■ HOW TO COMPLETE THIS TASK
From the data below, return all lines holding the string "answer".
+ + + +
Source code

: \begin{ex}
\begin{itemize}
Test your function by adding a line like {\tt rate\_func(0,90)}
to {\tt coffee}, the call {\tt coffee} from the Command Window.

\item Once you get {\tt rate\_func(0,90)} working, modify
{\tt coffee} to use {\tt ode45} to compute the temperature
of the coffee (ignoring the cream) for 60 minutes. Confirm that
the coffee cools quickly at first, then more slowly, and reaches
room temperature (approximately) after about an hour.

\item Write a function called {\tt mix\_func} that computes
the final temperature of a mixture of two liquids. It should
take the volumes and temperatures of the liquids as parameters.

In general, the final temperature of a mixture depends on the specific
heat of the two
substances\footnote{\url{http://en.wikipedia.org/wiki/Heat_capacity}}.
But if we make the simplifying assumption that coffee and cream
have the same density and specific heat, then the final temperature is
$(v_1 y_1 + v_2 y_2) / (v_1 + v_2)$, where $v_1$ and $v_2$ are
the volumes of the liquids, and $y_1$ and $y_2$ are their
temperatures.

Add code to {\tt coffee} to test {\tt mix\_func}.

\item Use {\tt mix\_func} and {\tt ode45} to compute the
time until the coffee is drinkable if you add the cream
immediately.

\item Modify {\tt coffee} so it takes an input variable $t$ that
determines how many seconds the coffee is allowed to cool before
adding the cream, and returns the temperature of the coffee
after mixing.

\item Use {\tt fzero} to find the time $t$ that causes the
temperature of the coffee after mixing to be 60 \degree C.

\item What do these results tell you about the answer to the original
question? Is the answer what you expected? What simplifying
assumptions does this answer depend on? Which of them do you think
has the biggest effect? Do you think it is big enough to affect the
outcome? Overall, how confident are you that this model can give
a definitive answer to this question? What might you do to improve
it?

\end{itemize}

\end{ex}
+ + + +
■ EXERCISE RESULT
\item What do these results tell you about the answer to the original
question? Is the answer what you expected? What simplifying
assumptions does this answer depend on? Which of them do you think
a definitive answer to this question? What might you do to improve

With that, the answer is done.